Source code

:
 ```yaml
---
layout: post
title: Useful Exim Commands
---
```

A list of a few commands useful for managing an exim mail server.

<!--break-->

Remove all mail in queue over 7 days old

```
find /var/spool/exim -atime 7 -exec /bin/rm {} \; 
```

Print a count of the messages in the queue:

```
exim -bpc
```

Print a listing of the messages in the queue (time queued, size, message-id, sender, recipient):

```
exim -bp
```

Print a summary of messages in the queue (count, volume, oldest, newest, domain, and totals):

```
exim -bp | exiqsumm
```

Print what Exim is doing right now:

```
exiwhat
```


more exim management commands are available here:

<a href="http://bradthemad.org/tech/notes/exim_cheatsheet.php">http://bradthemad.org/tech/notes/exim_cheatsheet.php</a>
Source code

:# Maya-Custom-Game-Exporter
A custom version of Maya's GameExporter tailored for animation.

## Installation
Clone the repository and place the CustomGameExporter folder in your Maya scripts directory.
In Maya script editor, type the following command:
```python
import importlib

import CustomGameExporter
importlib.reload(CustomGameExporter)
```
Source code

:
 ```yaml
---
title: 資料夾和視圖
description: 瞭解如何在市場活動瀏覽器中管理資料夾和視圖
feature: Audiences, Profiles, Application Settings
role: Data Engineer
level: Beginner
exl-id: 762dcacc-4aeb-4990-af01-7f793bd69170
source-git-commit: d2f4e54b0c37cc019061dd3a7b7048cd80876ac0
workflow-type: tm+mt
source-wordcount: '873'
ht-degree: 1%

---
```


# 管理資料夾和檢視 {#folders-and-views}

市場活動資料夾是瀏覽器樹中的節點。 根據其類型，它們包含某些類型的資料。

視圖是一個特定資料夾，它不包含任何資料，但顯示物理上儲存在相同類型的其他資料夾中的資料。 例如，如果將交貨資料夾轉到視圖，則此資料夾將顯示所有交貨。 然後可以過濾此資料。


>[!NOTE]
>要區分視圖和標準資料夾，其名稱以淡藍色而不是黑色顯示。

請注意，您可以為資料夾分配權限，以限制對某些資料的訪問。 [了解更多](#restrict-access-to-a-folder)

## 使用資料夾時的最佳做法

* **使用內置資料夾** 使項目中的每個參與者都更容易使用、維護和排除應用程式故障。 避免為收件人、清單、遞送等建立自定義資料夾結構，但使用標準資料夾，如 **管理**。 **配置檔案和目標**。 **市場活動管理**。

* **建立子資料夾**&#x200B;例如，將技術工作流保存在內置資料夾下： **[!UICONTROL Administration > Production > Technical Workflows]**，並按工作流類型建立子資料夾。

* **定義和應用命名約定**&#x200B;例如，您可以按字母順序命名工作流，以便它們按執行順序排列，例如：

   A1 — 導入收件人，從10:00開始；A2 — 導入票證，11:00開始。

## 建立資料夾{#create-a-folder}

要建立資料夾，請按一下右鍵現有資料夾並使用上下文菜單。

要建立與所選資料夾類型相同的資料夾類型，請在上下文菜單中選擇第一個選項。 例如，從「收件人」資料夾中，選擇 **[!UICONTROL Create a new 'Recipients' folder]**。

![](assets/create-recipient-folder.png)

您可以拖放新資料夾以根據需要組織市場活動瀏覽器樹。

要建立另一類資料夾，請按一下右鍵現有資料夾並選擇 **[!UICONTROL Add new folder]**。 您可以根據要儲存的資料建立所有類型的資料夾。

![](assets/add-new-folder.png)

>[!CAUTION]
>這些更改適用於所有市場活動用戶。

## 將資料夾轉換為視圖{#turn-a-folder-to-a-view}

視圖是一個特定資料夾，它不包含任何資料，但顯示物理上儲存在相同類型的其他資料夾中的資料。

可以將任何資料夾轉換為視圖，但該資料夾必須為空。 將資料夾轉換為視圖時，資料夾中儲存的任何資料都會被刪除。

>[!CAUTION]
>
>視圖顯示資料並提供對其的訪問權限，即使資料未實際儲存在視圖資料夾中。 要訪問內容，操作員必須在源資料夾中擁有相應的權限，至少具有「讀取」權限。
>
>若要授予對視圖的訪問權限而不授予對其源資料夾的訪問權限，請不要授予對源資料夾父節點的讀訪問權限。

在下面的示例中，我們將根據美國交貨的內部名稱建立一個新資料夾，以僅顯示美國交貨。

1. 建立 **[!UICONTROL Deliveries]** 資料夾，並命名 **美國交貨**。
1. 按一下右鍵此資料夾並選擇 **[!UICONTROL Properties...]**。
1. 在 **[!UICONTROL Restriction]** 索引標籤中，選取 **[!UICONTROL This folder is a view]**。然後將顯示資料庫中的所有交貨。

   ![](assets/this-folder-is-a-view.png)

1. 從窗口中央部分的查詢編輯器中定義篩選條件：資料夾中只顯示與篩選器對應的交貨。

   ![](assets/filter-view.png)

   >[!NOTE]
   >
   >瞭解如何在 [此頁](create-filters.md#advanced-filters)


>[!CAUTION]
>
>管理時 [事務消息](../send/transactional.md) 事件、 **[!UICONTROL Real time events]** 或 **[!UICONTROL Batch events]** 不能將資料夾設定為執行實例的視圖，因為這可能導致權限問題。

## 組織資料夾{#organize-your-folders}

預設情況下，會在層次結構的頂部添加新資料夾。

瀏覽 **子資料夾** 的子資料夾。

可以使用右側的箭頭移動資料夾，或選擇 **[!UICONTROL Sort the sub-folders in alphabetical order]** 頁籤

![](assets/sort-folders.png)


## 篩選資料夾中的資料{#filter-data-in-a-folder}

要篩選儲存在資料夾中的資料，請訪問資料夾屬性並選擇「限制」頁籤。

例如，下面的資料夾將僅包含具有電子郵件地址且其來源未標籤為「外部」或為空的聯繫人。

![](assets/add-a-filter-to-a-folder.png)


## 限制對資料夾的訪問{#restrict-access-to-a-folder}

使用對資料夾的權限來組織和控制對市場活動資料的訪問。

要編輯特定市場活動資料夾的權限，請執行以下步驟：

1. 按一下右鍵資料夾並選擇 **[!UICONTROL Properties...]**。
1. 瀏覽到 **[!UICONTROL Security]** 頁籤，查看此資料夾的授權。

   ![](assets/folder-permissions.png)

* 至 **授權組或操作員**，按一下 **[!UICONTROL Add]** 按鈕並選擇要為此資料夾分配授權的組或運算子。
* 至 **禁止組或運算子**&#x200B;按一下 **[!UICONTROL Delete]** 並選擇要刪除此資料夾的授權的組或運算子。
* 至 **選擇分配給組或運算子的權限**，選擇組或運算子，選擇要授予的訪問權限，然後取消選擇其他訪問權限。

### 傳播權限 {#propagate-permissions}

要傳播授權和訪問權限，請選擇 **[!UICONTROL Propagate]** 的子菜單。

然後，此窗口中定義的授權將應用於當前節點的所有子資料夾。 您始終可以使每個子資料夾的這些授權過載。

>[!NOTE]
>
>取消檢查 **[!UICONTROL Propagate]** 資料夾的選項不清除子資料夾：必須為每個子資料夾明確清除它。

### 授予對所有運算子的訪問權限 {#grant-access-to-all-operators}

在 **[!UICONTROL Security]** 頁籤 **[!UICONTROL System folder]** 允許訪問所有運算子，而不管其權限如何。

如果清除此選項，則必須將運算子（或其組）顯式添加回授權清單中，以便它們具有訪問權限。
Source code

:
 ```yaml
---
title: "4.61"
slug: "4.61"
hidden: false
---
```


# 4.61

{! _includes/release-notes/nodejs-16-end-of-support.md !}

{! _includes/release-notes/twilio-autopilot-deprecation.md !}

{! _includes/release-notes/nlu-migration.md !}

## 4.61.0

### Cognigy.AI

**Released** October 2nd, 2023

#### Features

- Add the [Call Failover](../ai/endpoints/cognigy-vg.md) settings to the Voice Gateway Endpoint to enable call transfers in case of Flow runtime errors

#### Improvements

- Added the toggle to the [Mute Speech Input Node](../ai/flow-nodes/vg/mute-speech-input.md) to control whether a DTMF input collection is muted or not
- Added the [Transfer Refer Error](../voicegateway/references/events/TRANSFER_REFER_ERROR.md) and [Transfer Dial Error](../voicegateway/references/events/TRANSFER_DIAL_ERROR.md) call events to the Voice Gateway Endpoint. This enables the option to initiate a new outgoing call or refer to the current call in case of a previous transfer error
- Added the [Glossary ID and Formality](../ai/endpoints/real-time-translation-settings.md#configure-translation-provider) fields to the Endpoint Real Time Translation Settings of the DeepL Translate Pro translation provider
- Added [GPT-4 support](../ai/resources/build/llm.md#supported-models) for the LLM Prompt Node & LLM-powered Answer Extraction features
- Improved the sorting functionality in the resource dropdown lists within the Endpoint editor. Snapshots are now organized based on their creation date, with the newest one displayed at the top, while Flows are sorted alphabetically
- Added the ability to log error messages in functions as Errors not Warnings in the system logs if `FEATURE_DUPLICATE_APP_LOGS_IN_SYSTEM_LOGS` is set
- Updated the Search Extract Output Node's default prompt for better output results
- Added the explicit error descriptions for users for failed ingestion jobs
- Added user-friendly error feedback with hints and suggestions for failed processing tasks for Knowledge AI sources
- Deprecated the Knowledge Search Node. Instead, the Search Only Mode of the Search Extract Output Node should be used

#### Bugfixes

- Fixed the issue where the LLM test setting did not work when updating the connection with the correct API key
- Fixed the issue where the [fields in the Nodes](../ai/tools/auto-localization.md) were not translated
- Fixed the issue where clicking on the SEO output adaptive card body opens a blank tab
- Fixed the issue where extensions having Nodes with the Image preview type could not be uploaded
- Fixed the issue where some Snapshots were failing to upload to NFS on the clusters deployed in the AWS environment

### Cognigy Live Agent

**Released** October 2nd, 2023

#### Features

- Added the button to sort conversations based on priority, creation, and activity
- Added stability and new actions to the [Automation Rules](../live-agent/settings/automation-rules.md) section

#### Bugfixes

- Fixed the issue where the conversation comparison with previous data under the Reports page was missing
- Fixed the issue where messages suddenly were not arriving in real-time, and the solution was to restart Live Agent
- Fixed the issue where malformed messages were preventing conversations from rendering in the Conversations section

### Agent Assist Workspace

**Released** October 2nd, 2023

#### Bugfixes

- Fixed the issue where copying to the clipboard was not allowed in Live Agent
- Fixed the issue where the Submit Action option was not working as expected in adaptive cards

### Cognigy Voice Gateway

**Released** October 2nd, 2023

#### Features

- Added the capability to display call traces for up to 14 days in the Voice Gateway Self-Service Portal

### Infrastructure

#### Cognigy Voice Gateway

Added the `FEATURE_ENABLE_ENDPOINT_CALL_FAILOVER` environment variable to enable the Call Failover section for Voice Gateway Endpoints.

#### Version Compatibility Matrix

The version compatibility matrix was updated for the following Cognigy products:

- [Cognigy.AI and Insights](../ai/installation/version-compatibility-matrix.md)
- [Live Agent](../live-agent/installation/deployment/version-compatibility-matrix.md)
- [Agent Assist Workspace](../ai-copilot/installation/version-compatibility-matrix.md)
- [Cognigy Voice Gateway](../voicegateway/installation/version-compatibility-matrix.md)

########

• What this task involves:
Word for word, reproduce the listing from its first line through the line that has "## Installation" in it, and go no further.

• Answer area:
Source code

:
 ```yaml
---
layout: post
title: Useful Exim Commands
---
```

A list of a few commands useful for managing an exim mail server.

<!--break-->

Remove all mail in queue over 7 days old

```
find /var/spool/exim -atime 7 -exec /bin/rm {} \; 
```

Print a count of the messages in the queue:

```
exim -bpc
```

Print a listing of the messages in the queue (time queued, size, message-id, sender, recipient):

```
exim -bp
```

Print a summary of messages in the queue (count, volume, oldest, newest, domain, and totals):

```
exim -bp | exiqsumm
```

Print what Exim is doing right now:

```
exiwhat
```


more exim management commands are available here:

<a href="http://bradthemad.org/tech/notes/exim_cheatsheet.php">http://bradthemad.org/tech/notes/exim_cheatsheet.php</a>
Source code

:# Maya-Custom-Game-Exporter
A custom version of Maya's GameExporter tailored for animation.

## Installation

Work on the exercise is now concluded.